No Instituto Tricontinental de Pesquisa Social, estamos analisando de perto a experiência da China e de outros países do Sul Global que tentaram sacudir essa gaiola da dependência. Como Tings Chak e eu mostramos em um artigo sobre o 75º aniversário da RPC, em suas primeiras décadas, a China mobilizou todos os recursos mínimos disponíveis, incluindo a assistência da União Soviética, para construir um novo sistema agrícola contra o latifúndio, criar um sistema educacional e de saúde que melhorasse a qualidade de vida da população e lutar contra as hierarquias condenáveis do passado. Essa primeira fase, de 1949 até o final da década de 1970, dotou a China de uma cultura muito mais igualitária e de uma população muito mais educada e com melhor saúde do que a de outros Estados pós-coloniais. Foi o compromisso do PCCh de transformar a vida das pessoas que criou essa possibilidade. Na segunda fase, de 1978 até hoje, a China usou sua grande força de trabalho para atrair investimento e tecnologia estrangeiros, mas o fez de forma a garantir que a ciência e a tecnologia fossem transferidas para a China e que o controle do Estado sobre as taxas de câmbio permitisse que o PCCh aumentasse os salários (que melhoraram com a Lei de Contrato de Trabalho de 2008), evitasse a armadilha da renda média, aprimorasse as capacidades tecnológicas e levasse as empresas estatais a desenvolver sistemas produtivos de alta tecnologia. Isso é o que explica, em grande parte, o rápido crescimento que a China teve nas últimas décadas e sua capacidade de elevar o bem-estar de sua população e de seu meio ambiente dentro da estrutura geral do sistema mundial neocolonial.
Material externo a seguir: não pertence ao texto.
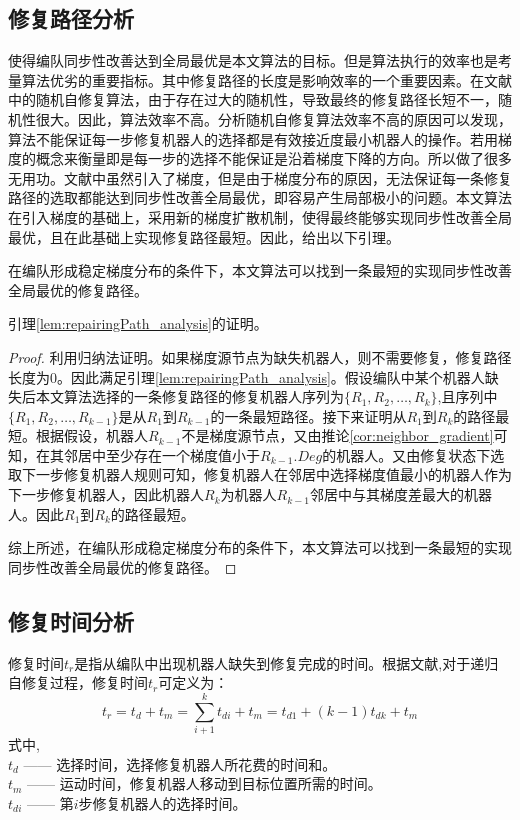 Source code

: \subsection{修复路径分析}
使得编队同步性改善达到全局最优是本文算法的目标。但是算法执行的效率也是考量算法优劣的重要指标。其中修复路径的长度是影响效率的一个重要因素。在文献\parencite{张飞2008移动机器人覆盖问题的研究}中的随机自修复算法，由于存在过大的随机性，导致最终的修复路径长短不一，随机性很大。因此，算法效率不高。分析随机自修复算法效率不高的原因可以发现，算法不能保证每一步修复机器人的选择都是有效接近度最小机器人的操作。若用梯度的概念来衡量即是每一步的选择不能保证是沿着梯度下降的方向。所以做了很多无用功。文献\parencite{liu2015gradient}中虽然引入了梯度，但是由于梯度分布的原因，无法保证每一条修复路径的选取都能达到同步性改善全局最优，即容易产生局部极小的问题。本文算法在引入梯度的基础上，采用新的梯度扩散机制，使得最终能够实现同步性改善全局最优，且在此基础上实现修复路径最短。因此，给出以下引理。
\begin{lem}
	\label{lem:repairingPath_analysis}
	在编队形成稳定梯度分布的条件下，本文算法可以找到一条最短的实现同步性改善全局最优的修复路径。
	
	引理\ref{lem:repairingPath_analysis}的证明。
	
	\begin{proof}
		利用归纳法证明。如果梯度源节点为缺失机器人，则不需要修复，修复路径长度为$0$。因此满足引理\ref{lem:repairingPath_analysis}。假设编队中某个机器人缺失后本文算法选择的一条修复路径的修复机器人序列为$\{R_1,R_2,\dots,R_k \}$,且序列中$\{R_1,R_2,\dots,R_{k-1} \}$是从$R_1$到$R_{k-1}$的一条最短路径。接下来证明从$R_1$到$R_k$的路径最短。根据假设，机器人$R_{k-1}$不是梯度源节点，又由推论\ref{cor:neighbor_gradient}可知，在其邻居中至少存在一个梯度值小于$R_{k-1}.Deg$的机器人。又由修复状态下选取下一步修复机器人规则可知，修复机器人在邻居中选择梯度值最小的机器人作为下一步修复机器人，因此机器人$R_k$为机器人$R_{k-1}$邻居中与其梯度差最大的机器人。因此$R_1$到$R_k$的路径最短。
		
		综上所述，在编队形成稳定梯度分布的条件下，本文算法可以找到一条最短的实现同步性改善全局最优的修复路径。
	\end{proof}
\end{lem}

\subsection{修复时间分析}
修复时间$t_r$是指从编队中出现机器人缺失到修复完成的时间。根据文献\parencite{张飞2008移动机器人覆盖问题的研究},对于递归自修复过程，修复时间$t_r$可定义为：
\begin{equation}
	t_r = t_d + t_m = \sum_{i+1}^k t_{di} + t_m = t_{d1} + (k-1)t_{dk} + t_m
\end{equation}
式中,\\
\indent $t_d$ —— 选择时间，选择修复机器人所花费的时间和。\\
\indent $t_m$ —— 运动时间，修复机器人移动到目标位置所需的时间。\\
\indent $t_{di}$ —— 第$i$步修复机器人的选择时间。

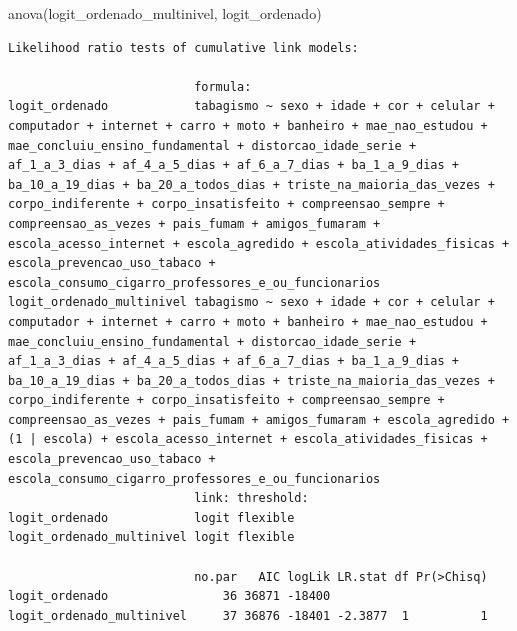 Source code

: \documentclass[
]{article}
\newenvironment{Shaded}{\begin{snugshade}}{\end{snugshade}}
\newcommand{\FunctionTok}[1]{\textcolor[rgb]{0.28,0.35,0.67}{#1}}
\newcommand{\NormalTok}[1]{\textcolor[rgb]{0.00,0.23,0.31}{#1}}
\begin{document}
\begin{Shaded}
\begin{Highlighting}[]
\FunctionTok{anova}\NormalTok{(logit\_ordenado\_multinivel, logit\_ordenado)}
\end{Highlighting}
\end{Shaded}

\begin{verbatim}
Likelihood ratio tests of cumulative link models:
 
                          formula:                                                                                                                                                                                                                                                                                                                                                                                                                                                                                                                                                                                                      
logit_ordenado            tabagismo ~ sexo + idade + cor + celular + computador + internet + carro + moto + banheiro + mae_nao_estudou + mae_concluiu_ensino_fundamental + distorcao_idade_serie + af_1_a_3_dias + af_4_a_5_dias + af_6_a_7_dias + ba_1_a_9_dias + ba_10_a_19_dias + ba_20_a_todos_dias + triste_na_maioria_das_vezes + corpo_indiferente + corpo_insatisfeito + compreensao_sempre + compreensao_as_vezes + pais_fumam + amigos_fumaram + escola_acesso_internet + escola_agredido + escola_atividades_fisicas + escola_prevencao_uso_tabaco +      escola_consumo_cigarro_professores_e_ou_funcionarios               
logit_ordenado_multinivel tabagismo ~ sexo + idade + cor + celular + computador + internet + carro + moto + banheiro + mae_nao_estudou + mae_concluiu_ensino_fundamental + distorcao_idade_serie + af_1_a_3_dias + af_4_a_5_dias + af_6_a_7_dias + ba_1_a_9_dias + ba_10_a_19_dias + ba_20_a_todos_dias + triste_na_maioria_das_vezes + corpo_indiferente + corpo_insatisfeito + compreensao_sempre + compreensao_as_vezes + pais_fumam + amigos_fumaram + escola_agredido + (1 | escola) + escola_acesso_internet + escola_atividades_fisicas +      escola_prevencao_uso_tabaco + escola_consumo_cigarro_professores_e_ou_funcionarios
                          link: threshold:
logit_ordenado            logit flexible  
logit_ordenado_multinivel logit flexible  

                          no.par   AIC logLik LR.stat df Pr(>Chisq)
logit_ordenado                36 36871 -18400                      
logit_ordenado_multinivel     37 36876 -18401 -2.3877  1          1
\end{verbatim}
\end{document}
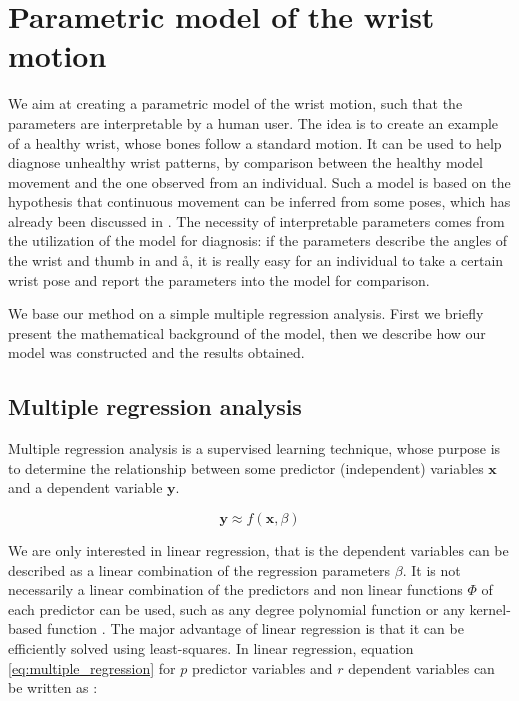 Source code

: \clearpage
\section{Parametric model of the wrist motion}

We aim at creating a parametric model of the wrist motion, such that the parameters are interpretable by a human user. The idea is to create an example of a healthy wrist, whose bones follow a standard motion. It can be used to help diagnose unhealthy wrist patterns, by comparison between the healthy model movement and the one observed from an individual. Such a model is based on the hypothesis that continuous movement can be inferred from some poses, which has already been discussed in \cite{foumani_2009_vivo}. 
The necessity of interpretable parameters comes from the utilization of the model for diagnosis: if the parameters describe the angles of the wrist and thumb in \fe* and \aa*, it is really easy for an individual to take a certain wrist pose and report the parameters into the model for comparison. 

We base our method on a simple multiple regression analysis. First we briefly present the mathematical background of the model, then we describe how our model was constructed and the results obtained. 


\subsection{Multiple regression analysis}

Multiple regression analysis is a supervised learning technique, whose purpose is to determine the relationship between some predictor (independent) variables $\mathbf{x}$ and a dependent variable $\mathbf{y}$. 

\begin{equation}
	\mathbf{y} \approx f(\mathbf{x}, \beta)
	\label{eq:multiple_regression}
\end{equation}

We are only interested in linear regression, that is the dependent variables can be described as a linear combination of the regression parameters $\beta$. It is not necessarily a linear combination of the predictors and non linear functions $\Phi$ of each predictor can be used, such as any degree polynomial function or any kernel-based function \cite{zhuang_2017_statistical}. The major advantage of linear regression is that it can be efficiently solved using least-squares. In linear regression, equation \eqref{eq:multiple_regression} for $p$ predictor variables and $r$ dependent variables can be written as :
Em abril de 2017, a Nova Área de Xiong’an (cerca de 100 quilômetros ao sul de Pequim) foi oficialmente estabelecida para acomodar cinco milhões de residentes a fim de aliviar o congestionamento emergente em Pequim, cuja população crescente de 22 milhões enfrenta sérios problemas. Isso está sendo feito, por exemplo, com a absorção de muitas das instituições não governamentais atualmente localizadas na capital (entre elas, instituições de pesquisa, de ensino superior, médicas e financeiras). Uma das principais motivações para a construção da Nova Área de Xiong’an foi abordar as dificuldades enfrentadas pela capital densamente povoada sem embarcar em uma reconstrução urbana que poderia arruinar o caráter dessa cidade que surgiu pela primeira vez em 1045 a.C.
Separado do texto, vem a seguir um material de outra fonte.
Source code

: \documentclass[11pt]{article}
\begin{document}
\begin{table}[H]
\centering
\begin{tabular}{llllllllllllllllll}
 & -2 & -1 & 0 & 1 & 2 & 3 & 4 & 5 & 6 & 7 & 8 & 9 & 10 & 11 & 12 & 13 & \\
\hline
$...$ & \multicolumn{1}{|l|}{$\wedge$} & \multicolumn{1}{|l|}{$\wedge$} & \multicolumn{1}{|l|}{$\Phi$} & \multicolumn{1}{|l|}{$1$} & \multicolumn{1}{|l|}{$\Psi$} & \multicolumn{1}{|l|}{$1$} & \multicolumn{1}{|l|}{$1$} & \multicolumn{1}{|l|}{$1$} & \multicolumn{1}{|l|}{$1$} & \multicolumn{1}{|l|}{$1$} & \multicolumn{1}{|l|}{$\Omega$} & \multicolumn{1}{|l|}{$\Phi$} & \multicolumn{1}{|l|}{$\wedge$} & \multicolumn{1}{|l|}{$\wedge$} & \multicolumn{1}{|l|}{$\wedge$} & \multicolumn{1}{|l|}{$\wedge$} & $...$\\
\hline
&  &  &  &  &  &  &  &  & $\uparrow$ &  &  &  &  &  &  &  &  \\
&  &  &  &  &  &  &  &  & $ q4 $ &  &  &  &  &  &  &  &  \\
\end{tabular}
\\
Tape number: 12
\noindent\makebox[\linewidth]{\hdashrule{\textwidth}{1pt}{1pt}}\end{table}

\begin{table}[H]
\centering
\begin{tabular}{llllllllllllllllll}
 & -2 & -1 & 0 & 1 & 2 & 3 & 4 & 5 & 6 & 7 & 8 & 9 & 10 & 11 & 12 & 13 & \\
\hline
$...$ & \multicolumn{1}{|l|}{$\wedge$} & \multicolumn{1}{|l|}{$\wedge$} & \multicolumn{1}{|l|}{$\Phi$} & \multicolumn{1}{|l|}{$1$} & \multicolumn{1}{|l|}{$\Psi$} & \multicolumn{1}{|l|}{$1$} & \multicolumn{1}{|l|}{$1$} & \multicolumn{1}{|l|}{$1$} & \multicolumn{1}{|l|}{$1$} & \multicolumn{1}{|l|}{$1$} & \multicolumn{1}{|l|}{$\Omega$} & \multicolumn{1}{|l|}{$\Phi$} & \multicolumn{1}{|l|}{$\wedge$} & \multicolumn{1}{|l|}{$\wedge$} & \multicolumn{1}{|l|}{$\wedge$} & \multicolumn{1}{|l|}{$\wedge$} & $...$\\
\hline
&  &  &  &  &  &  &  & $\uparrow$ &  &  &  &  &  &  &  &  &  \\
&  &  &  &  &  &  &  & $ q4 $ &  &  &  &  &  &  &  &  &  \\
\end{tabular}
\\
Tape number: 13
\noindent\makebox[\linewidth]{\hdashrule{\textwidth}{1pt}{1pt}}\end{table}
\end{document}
Para aproveitar as vantagens da nova cidade, as autoridades da RPC estabeleceram uma meta de emissão zero de carbono para a Xiong’an New Area, cuja paisagem é definida pelos tons azul-esverdeados da água e da vegetação, em vez da fumaça cinza de uma selva de concreto. A primeira prioridade no planejamento da cidade foi reabilitar o Baiyangdian, o maior pântano do norte da China. Sua área de água, conhecida como o “rim do norte da China”, foi ampliada de 170 quilômetros quadrados para 290 quilômetros quadrados; a qualidade da água foi melhorada de Classe V (inutilizável) para Classe III (potável); e patos mergulhadores da espécie Baer, criticamente ameaçada de extinção, foram colocados na área e agora prosperam no lago. O Baiyangdian é a âncora da cidade.
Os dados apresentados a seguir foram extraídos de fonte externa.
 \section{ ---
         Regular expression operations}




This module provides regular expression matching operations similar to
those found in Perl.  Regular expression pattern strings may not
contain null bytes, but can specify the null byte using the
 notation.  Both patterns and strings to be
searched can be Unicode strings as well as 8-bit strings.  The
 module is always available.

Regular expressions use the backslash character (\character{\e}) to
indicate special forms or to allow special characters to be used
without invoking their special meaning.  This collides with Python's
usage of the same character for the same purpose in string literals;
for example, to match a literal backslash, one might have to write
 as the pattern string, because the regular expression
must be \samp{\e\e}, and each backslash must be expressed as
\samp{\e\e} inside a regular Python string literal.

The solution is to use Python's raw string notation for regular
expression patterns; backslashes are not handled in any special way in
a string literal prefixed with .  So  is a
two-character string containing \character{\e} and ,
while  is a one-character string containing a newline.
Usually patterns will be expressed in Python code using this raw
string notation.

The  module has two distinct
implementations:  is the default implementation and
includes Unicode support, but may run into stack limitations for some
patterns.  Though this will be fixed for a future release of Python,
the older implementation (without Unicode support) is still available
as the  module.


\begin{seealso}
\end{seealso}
A Xiong’an New Area está sendo construída como “três cidades”: uma cidade acima do solo; uma cidade subterrânea de centros comerciais, transporte e dutos (para cabos de fibra óptica, eletricidade, gás, água e esgoto); e uma cidade baseada em nuvem que fornecerá dados para transporte inteligente, governança digital, inspeção de equipamentos inteligentes, monitoramento de idosos e resposta a emergências. Conforme relatório de janeiro da Comissão Nacional de Desenvolvimento e Reforma da Província de Hebei, a Nova Área de Xiong’an:
cria um espaço ecológico urbano onde a cidade e o lago coexistam, a cidade e a vegetação estejam integradas e as florestas e águas sejam interdependentes. (…) Enfatiza a integração de vias verdes, parques e espaços abertos para criar parques dentro de cidades e cidades dentro de parques, onde as pessoas possam viver e desfrutar da natureza.
Setenta e cinco anos após o início de seu processo revolucionário, a China realmente fez rápidos avanços, embora tenha que resolver os muitos problemas novos que surgiram (sobre os quais você pode ler na edição internacional da revista Wenhua Zongheng ou文化纵横). A façanha da China de sacudir as correntes da dependência é digna de um debate detalhado, talvez durante uma caminhada ao longo do lago Baiyangdian, na Nova Área de Xiong’an.
Cordialmente,
Vijay.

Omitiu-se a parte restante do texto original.